(Beginning of SOURCE MATERIAL)

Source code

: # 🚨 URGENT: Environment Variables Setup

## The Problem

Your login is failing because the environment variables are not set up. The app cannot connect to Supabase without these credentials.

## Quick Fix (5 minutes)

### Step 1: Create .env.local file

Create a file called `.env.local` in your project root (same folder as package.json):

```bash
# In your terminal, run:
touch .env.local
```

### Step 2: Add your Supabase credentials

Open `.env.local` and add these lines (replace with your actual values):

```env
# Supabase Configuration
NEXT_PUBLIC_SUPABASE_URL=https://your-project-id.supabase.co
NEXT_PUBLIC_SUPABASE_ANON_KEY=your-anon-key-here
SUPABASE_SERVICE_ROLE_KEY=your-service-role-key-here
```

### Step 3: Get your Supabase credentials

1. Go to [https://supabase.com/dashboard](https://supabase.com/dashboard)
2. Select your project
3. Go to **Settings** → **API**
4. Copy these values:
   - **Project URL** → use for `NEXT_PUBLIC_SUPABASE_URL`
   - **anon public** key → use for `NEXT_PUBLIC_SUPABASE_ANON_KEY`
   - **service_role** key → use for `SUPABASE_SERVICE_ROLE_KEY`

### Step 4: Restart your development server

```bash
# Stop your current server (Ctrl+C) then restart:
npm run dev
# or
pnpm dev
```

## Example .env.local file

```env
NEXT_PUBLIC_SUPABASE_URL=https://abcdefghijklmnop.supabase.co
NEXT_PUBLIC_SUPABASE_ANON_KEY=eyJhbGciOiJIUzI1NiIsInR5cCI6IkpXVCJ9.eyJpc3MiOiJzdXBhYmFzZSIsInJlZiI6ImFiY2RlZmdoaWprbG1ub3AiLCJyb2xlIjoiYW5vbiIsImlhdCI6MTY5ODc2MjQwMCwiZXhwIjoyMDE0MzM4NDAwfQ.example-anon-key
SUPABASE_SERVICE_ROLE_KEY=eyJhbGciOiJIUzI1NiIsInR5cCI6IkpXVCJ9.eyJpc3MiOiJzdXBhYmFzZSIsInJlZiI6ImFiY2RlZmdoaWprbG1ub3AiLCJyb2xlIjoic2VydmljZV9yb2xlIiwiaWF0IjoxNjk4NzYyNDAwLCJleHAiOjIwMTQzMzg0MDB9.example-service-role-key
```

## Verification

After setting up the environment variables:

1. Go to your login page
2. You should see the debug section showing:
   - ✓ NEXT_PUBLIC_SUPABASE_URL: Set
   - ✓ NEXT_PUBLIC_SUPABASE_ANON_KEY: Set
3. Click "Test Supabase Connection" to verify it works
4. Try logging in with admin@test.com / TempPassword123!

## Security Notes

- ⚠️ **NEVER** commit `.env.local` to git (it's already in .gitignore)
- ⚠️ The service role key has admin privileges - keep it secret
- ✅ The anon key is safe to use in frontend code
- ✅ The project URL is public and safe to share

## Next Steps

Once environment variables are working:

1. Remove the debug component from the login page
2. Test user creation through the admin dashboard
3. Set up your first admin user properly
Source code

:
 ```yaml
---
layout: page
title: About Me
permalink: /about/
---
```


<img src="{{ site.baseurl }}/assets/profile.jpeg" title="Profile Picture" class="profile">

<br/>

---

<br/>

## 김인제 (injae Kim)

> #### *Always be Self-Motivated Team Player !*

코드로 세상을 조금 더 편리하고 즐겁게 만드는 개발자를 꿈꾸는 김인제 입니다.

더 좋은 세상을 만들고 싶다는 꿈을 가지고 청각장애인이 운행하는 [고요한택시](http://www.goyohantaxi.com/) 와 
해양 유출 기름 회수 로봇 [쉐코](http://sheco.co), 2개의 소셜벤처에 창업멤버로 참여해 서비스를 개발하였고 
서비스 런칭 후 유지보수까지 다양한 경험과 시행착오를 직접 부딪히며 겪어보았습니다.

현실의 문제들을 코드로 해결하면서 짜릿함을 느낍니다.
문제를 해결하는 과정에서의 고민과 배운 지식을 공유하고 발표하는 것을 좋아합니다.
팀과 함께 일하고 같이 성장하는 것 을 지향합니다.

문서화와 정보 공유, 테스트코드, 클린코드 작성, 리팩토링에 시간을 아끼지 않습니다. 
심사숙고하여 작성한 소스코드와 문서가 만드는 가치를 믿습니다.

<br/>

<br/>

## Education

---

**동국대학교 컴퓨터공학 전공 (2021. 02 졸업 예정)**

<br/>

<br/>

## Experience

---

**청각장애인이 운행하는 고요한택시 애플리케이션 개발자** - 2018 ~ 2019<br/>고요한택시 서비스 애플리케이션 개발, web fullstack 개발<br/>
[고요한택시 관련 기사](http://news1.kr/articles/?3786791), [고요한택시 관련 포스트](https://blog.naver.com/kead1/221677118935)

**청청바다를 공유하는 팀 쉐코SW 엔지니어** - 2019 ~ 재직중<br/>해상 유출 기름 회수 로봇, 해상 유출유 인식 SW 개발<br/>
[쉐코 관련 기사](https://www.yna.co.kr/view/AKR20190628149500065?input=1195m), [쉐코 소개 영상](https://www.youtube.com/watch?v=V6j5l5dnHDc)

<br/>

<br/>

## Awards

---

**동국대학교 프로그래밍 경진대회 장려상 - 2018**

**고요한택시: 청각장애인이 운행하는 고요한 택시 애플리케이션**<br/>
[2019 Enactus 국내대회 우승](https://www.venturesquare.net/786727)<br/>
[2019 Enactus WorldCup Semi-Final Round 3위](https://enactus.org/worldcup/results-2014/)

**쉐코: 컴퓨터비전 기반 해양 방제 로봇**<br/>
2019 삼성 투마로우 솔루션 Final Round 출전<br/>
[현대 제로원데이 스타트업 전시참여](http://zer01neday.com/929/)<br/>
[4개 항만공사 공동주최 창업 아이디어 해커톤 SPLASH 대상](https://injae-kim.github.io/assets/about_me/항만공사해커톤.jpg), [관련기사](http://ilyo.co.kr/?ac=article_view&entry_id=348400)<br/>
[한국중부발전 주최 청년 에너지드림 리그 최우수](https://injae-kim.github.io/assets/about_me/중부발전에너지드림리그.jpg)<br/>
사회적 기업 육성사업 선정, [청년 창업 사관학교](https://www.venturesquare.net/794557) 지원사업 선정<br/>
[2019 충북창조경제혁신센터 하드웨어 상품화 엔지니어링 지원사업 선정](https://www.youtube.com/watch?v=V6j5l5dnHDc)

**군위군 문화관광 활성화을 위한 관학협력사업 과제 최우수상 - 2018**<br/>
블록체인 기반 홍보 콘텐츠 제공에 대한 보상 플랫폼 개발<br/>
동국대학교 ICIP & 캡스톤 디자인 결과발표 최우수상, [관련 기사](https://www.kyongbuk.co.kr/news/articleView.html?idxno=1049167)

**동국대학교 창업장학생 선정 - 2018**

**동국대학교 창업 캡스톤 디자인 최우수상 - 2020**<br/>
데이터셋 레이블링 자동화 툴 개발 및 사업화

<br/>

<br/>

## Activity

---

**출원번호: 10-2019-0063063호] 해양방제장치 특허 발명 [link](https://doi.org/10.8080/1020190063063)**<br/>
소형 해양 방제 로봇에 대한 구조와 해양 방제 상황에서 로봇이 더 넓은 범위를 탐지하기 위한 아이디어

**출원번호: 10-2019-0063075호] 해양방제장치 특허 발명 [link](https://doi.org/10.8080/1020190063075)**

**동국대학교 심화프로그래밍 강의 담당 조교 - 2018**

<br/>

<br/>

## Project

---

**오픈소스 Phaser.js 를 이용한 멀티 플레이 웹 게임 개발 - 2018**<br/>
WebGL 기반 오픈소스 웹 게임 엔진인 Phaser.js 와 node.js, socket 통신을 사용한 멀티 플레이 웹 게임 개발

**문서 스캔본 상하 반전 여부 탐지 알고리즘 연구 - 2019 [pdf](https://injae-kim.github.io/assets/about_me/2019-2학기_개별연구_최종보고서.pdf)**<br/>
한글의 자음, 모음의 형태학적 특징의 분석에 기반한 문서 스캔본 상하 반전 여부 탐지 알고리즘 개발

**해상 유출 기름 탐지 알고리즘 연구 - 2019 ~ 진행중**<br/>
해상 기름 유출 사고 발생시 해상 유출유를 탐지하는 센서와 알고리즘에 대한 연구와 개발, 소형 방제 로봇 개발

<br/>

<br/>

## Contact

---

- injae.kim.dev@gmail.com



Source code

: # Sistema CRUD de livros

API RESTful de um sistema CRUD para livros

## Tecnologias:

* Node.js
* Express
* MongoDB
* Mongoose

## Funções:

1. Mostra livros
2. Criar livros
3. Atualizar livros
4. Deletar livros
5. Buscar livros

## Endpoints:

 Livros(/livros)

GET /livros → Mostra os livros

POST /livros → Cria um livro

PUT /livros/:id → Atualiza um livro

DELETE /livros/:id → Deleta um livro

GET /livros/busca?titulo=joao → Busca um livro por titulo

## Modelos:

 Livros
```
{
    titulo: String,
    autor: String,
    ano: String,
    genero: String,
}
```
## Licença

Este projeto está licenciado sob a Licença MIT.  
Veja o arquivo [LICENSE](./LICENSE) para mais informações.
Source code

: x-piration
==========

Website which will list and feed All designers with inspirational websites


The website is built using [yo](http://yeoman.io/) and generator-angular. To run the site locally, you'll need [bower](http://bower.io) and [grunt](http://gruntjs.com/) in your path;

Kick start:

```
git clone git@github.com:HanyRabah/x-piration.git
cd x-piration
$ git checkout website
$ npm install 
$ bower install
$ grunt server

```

(End of SOURCE MATERIAL)

PROBLEM STATEMENT: Return every line of the entries above that the string "아이디어" appears in.

REPLY:
[4개 항만공사 공동주최 창업 아이디어 해커톤 SPLASH 대상](https://injae-kim.github.io/assets/about_me/항만공사해커톤.jpg), [관련기사](http://ilyo.co.kr/?ac=article_view&entry_id=348400)<br/>
소형 해양 방제 로봇에 대한 구조와 해양 방제 상황에서 로봇이 더 넓은 범위를 탐지하기 위한 아이디어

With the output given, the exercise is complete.